● **RECORD EXTRACTS**:

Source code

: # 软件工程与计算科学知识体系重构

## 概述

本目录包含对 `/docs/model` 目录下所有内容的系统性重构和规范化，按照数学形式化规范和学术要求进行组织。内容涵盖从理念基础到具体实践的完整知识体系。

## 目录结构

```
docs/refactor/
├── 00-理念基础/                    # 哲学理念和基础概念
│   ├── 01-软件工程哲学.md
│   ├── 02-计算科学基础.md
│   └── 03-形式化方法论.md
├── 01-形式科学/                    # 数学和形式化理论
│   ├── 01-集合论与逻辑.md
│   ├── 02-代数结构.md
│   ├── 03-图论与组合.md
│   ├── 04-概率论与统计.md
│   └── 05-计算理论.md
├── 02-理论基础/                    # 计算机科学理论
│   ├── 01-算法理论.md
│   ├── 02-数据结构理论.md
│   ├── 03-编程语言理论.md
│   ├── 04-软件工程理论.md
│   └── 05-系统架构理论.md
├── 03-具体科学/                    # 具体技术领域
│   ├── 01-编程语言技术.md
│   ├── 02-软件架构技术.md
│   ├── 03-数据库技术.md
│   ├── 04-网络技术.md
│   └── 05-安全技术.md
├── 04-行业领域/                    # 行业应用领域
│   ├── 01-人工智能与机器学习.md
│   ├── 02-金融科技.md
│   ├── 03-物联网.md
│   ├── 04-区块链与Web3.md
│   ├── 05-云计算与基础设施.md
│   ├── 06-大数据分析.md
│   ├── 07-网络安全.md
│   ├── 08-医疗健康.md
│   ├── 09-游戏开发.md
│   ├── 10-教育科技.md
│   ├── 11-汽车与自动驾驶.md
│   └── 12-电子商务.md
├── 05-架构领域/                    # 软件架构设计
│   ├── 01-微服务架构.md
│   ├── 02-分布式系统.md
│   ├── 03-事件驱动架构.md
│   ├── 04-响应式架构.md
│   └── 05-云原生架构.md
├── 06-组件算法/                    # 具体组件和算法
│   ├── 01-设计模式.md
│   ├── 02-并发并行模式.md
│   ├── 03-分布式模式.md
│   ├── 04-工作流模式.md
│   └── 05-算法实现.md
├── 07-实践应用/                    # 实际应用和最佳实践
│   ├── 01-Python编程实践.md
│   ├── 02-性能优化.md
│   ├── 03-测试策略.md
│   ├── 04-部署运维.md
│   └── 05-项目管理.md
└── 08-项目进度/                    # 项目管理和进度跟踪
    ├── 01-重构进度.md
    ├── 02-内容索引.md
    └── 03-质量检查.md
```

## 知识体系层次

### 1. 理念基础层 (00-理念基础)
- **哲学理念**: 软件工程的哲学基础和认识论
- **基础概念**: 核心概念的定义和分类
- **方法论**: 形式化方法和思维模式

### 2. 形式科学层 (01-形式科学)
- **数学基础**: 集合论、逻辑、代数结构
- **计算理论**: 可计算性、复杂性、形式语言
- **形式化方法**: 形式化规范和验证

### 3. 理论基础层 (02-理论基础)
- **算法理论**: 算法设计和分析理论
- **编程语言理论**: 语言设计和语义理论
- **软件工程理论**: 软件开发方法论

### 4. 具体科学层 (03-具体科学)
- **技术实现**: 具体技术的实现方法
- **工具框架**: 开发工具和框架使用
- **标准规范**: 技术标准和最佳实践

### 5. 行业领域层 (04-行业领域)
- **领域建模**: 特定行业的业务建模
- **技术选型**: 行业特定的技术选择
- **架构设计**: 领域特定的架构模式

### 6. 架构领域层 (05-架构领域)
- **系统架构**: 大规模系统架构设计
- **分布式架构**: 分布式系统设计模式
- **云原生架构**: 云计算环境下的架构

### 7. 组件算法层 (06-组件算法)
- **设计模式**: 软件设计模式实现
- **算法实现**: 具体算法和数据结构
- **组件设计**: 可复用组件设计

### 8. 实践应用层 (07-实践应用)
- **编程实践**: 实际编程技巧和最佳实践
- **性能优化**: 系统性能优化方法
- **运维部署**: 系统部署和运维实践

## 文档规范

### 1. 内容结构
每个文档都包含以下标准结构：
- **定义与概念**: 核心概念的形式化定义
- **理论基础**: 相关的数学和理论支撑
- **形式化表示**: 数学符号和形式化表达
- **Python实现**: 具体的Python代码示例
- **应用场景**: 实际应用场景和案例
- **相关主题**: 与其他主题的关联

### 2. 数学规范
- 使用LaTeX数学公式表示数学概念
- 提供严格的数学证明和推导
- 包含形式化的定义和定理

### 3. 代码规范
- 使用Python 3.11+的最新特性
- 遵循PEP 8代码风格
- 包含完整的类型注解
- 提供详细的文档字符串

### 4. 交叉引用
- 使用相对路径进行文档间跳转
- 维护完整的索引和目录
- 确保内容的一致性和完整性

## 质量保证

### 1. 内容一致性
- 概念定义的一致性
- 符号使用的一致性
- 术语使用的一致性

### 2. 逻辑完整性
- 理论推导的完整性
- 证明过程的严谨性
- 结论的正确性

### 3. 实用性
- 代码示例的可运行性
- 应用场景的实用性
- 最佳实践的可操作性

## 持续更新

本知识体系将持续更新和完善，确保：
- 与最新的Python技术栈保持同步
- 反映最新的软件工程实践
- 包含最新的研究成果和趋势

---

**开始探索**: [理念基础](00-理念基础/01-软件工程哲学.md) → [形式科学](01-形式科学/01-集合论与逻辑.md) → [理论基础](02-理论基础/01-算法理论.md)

● **WHAT YOU NEED TO DO**:
Copy the records above exactly, please, but only from the first line through the line containing "- **系统架构**: 大规模系统架构设计".

● **TASK ANSWER**:
Source code

: # 软件工程与计算科学知识体系重构

## 概述

本目录包含对 `/docs/model` 目录下所有内容的系统性重构和规范化，按照数学形式化规范和学术要求进行组织。内容涵盖从理念基础到具体实践的完整知识体系。

## 目录结构

```
docs/refactor/
├── 00-理念基础/                    # 哲学理念和基础概念
│   ├── 01-软件工程哲学.md
│   ├── 02-计算科学基础.md
│   └── 03-形式化方法论.md
├── 01-形式科学/                    # 数学和形式化理论
│   ├── 01-集合论与逻辑.md
│   ├── 02-代数结构.md
│   ├── 03-图论与组合.md
│   ├── 04-概率论与统计.md
│   └── 05-计算理论.md
├── 02-理论基础/                    # 计算机科学理论
│   ├── 01-算法理论.md
│   ├── 02-数据结构理论.md
│   ├── 03-编程语言理论.md
│   ├── 04-软件工程理论.md
│   └── 05-系统架构理论.md
├── 03-具体科学/                    # 具体技术领域
│   ├── 01-编程语言技术.md
│   ├── 02-软件架构技术.md
│   ├── 03-数据库技术.md
│   ├── 04-网络技术.md
│   └── 05-安全技术.md
├── 04-行业领域/                    # 行业应用领域
│   ├── 01-人工智能与机器学习.md
│   ├── 02-金融科技.md
│   ├── 03-物联网.md
│   ├── 04-区块链与Web3.md
│   ├── 05-云计算与基础设施.md
│   ├── 06-大数据分析.md
│   ├── 07-网络安全.md
│   ├── 08-医疗健康.md
│   ├── 09-游戏开发.md
│   ├── 10-教育科技.md
│   ├── 11-汽车与自动驾驶.md
│   └── 12-电子商务.md
├── 05-架构领域/                    # 软件架构设计
│   ├── 01-微服务架构.md
│   ├── 02-分布式系统.md
│   ├── 03-事件驱动架构.md
│   ├── 04-响应式架构.md
│   └── 05-云原生架构.md
├── 06-组件算法/                    # 具体组件和算法
│   ├── 01-设计模式.md
│   ├── 02-并发并行模式.md
│   ├── 03-分布式模式.md
│   ├── 04-工作流模式.md
│   └── 05-算法实现.md
├── 07-实践应用/                    # 实际应用和最佳实践
│   ├── 01-Python编程实践.md
│   ├── 02-性能优化.md
│   ├── 03-测试策略.md
│   ├── 04-部署运维.md
│   └── 05-项目管理.md
└── 08-项目进度/                    # 项目管理和进度跟踪
    ├── 01-重构进度.md
    ├── 02-内容索引.md
    └── 03-质量检查.md
```

## 知识体系层次

### 1. 理念基础层 (00-理念基础)
- **哲学理念**: 软件工程的哲学基础和认识论
- **基础概念**: 核心概念的定义和分类
- **方法论**: 形式化方法和思维模式

### 2. 形式科学层 (01-形式科学)
- **数学基础**: 集合论、逻辑、代数结构
- **计算理论**: 可计算性、复杂性、形式语言
- **形式化方法**: 形式化规范和验证

### 3. 理论基础层 (02-理论基础)
- **算法理论**: 算法设计和分析理论
- **编程语言理论**: 语言设计和语义理论
- **软件工程理论**: 软件开发方法论

### 4. 具体科学层 (03-具体科学)
- **技术实现**: 具体技术的实现方法
- **工具框架**: 开发工具和框架使用
- **标准规范**: 技术标准和最佳实践

### 5. 行业领域层 (04-行业领域)
- **领域建模**: 特定行业的业务建模
- **技术选型**: 行业特定的技术选择
- **架构设计**: 领域特定的架构模式

### 6. 架构领域层 (05-架构领域)
- **系统架构**: 大规模系统架构设计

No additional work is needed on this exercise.